Aplicado el modelo al mundo judicial, los autores consideran que el «principal» es la sociedad y el «agente» son los jueces, cuyo poder se ejerce en cualquier caso en nombre de la primera.
Uno de los principales problemas del modelo de agencia es lo que se conoce como «asimetría de la información», que se produce cuando los conocimientos y las habilidades del agente aumentan (y así lo hace también su efectividad), provocando paralelamente una menor capacidad de rendición de cuentas, por cuanto al principal se le hace cada vez más difícil entender los esfuerzos del agente.
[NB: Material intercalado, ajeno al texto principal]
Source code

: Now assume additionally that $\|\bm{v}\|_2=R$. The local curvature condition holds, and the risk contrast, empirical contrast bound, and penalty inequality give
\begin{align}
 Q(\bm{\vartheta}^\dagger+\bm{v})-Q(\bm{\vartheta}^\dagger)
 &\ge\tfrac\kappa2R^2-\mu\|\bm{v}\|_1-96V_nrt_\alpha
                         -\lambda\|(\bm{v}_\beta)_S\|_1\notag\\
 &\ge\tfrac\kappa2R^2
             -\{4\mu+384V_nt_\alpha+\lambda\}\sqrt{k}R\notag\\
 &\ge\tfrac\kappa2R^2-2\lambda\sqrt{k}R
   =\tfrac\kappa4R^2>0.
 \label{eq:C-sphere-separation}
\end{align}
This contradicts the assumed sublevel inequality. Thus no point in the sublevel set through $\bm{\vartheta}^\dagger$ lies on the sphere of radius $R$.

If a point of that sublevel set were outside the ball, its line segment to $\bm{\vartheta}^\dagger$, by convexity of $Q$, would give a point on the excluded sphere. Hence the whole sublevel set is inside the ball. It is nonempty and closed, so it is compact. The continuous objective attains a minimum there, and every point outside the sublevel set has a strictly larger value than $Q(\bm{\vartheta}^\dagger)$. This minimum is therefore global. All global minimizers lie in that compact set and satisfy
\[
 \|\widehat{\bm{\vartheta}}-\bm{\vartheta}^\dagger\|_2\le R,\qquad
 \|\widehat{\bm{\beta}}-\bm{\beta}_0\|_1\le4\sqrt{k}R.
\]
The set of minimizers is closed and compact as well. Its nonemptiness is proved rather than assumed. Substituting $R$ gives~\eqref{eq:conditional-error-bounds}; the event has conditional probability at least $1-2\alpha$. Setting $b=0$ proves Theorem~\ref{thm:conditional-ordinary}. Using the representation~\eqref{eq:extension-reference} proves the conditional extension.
Se produce entonces el riesgo de que el agente actúe de acuerdo a sus propias preferencias e ignore en consecuencia las preferencias del principal. Esta asimetría da como resultado que el principal deba invertir más recursos para controlar el trabajo del agente.
La cuestión se complica todavía más si tenemos en cuenta de que el «principal» selecciona e instruye a los jueces a través de sus representantes políticos, pero para que los jueces controlen a su vez a estos mismos representantes políticos. La relación precisa entre los ciudadanos, los políticos y los jueces es, por lo tanto, variada y complicada.
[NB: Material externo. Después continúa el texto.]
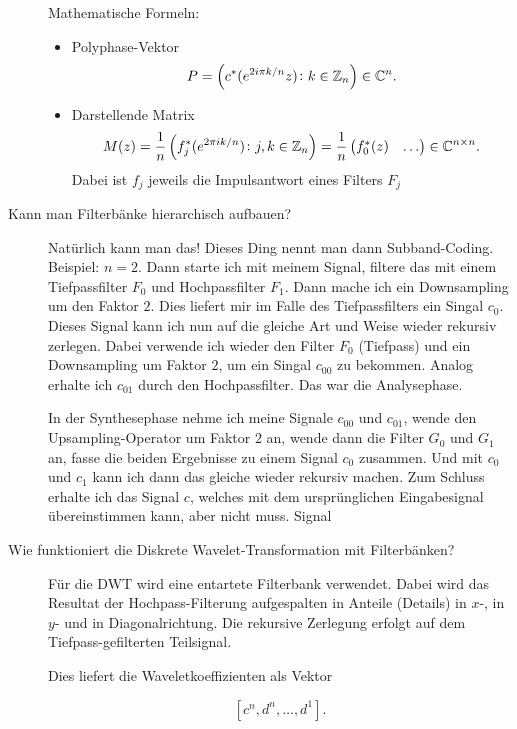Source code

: \begin{description}
  	Mathematische Formeln:
  	\begin{itemize}
    	\item Polyphase-Vektor
    	\[
      	P = \left( c^{*}(e^{2i\pi k/n}z) \colon k \in \mathbb{Z}_{n} \right) \in \mathbb{C}^{n}.
    	\]
    	\item Darstellende Matrix
    	\[
      	M(z) =
      	\frac{1}{n} \left( f^{*}_{j}(e^{2\pi i k / n}) \colon j,k \in \mathbb{Z}_{n} \right) 
      	= \frac{1}{n} \begin{pmatrix}
      	f^{*}_{0}(z) & \hdots
      	\end{pmatrix} \in \mathbb{C}^{n \times n}.
    	\]
    	Dabei ist $ f_{j} $ jeweils die Impulsantwort eines Filters $ F_{j} $
  	\end{itemize}
	\item[Kann man Filterbänke hierarchisch aufbauen?]
  	Natürlich kann man das! Dieses Ding nennt man dann Subband-Coding. Beispiel: $ n = 2 $. Dann 
  	starte ich mit meinem Signal, filtere das mit einem Tiefpassfilter $ F_{0} $ und Hochpassfilter 
  	$ F_{1} $. Dann mache ich ein Downsampling um den Faktor $ 2 $. Dies liefert mir im Falle des 
  	Tiefpassfilters ein Singal $ c_{0} $. Dieses Signal kann ich nun auf die gleiche Art und Weise 
  	wieder rekursiv zerlegen. Dabei verwende ich wieder den Filter $ F_{0} $ (Tiefpass) und ein 
  	Downsampling um Faktor $ 2 $, um ein Singal $ c_{00} $ zu bekommen. Analog erhalte ich $ c_{01} 
  	$ durch den Hochpassfilter. Das war die Analysephase.
  	
  	In der Synthesephase nehme ich meine Signale $ c_{00} $ und $ c_{01} $, wende den 
  	Upsampling-Operator um Faktor $ 2 $ an, wende dann die Filter $ G_{0} $ und $ G_{1} $ an, fasse 
  	die beiden Ergebnisse zu einem Signal $ c_{0} $ zusammen. Und mit $ c_{0} $ und $ c_{1} $ kann 
  	ich dann das gleiche wieder rekursiv machen. Zum Schluss erhalte ich das Signal $ c $, welches 
  	mit dem ursprünglichen Eingabesignal übereinstimmen kann, aber nicht muss.
  	Signal 
  \item [Wie funktioniert die Diskrete Wavelet-Transformation mit Filterbänken?] 
    Für die DWT wird eine entartete Filterbank verwendet. Dabei wird das Resultat
    der Hochpass-Filterung aufgespalten in Anteile (Details) in $x$-, in $y$- und in Diagonalrichtung.
    Die rekursive Zerlegung erfolgt auf dem Tiefpass-gefilterten Teilsignal.

    Dies liefert die Waveletkoeffizienten als Vektor

    $$ [c^n,d^n,\ldots,d^1]. $$


\end{description}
Las dificultades para controlar el trabajo del agente son mucho más profundas cuando el «producto» que se espera de él es algo tan abstracto y complejo como el Derecho. Cualesquiera sean las tareas concretas de un juez, estas casi siempre involucran el uso del cerebro y, por lo tanto, nunca es fácil saber cuándo un magistrado ha puesto su mejor esfuerzo en una tarea determinada o ha creado el producto perfecto.
El control de los jueces y la construcción de su reputación varía también en función de las «audiencias» a las que se dirige su trabajo, que no siempre será valorado del mismo modo según quién sea el que lo haga. Estas audiencias son fundamentalmente cuatro: 1) los otros jueces; 2) los abogados; 3) los expertos juristas y profesores de Derecho y 4) el gran público.
En busca de una solución
Se produce en Salta un fenómeno muy particular, por cuanto mientras en casi todos los países del mundo la reputación judicial varía notablemente entre las diferentes «audiencias», los productos de la Corte de Justicia de Salta son cuestionados por todas ellas; empezando -paradójicamente- por los otros jueces.Solo esta circunstancia nos inclina a pensar que el problema que enfrenta hoy la cúpula del Poder Judicial de Salta está muy lejos de ser un problema de imagen o de comunicación y que, por ello, la contratación de una consultora local que se encarga de este tipo de asuntos no va a conseguir sino agravar la situación que se pretende superar.
El problema es de naturaleza política y constitucional, pero está fuera del alcance de las competencias de los miembros del propio tribunal. El error ha consistido en pensar que estos jueces -que siempre se han creído portadores exclusivos de habilidades políticas superlativas y conocimientos constitucionales inmejorables- pueden solucionar por sí solos un problema de semejante calado, sin dar participación en el juego a las demás «audiencias».
En otras palabras, que los jueces de la Corte de Justicia de Salta creen que son capaces de resolver por sí un problema que es de todos y que por serlo requiere de un esfuerzo colectivo y concertado para superarlo.
Cualquier solución pasa por considerar al Poder Judicial como un «agente» cuya misión y funciones deben ser reorganizadas de los pies a la cabeza por el «principal», con la participación activa e inexcusable de los todos los sujetos concernidos, de todas las «audiencias», sin exclusión de ninguna de ellas.
Creer que algo se va a corregir escribiendo en los partes de prensa palabras como «beneficiar», «acompañar», «entregar», «fortalecer» o «diagramar» -expresiones paradigmáticas de la perversión del lenguaje gubernamental- es de una ingenuidad francamente imperdonable.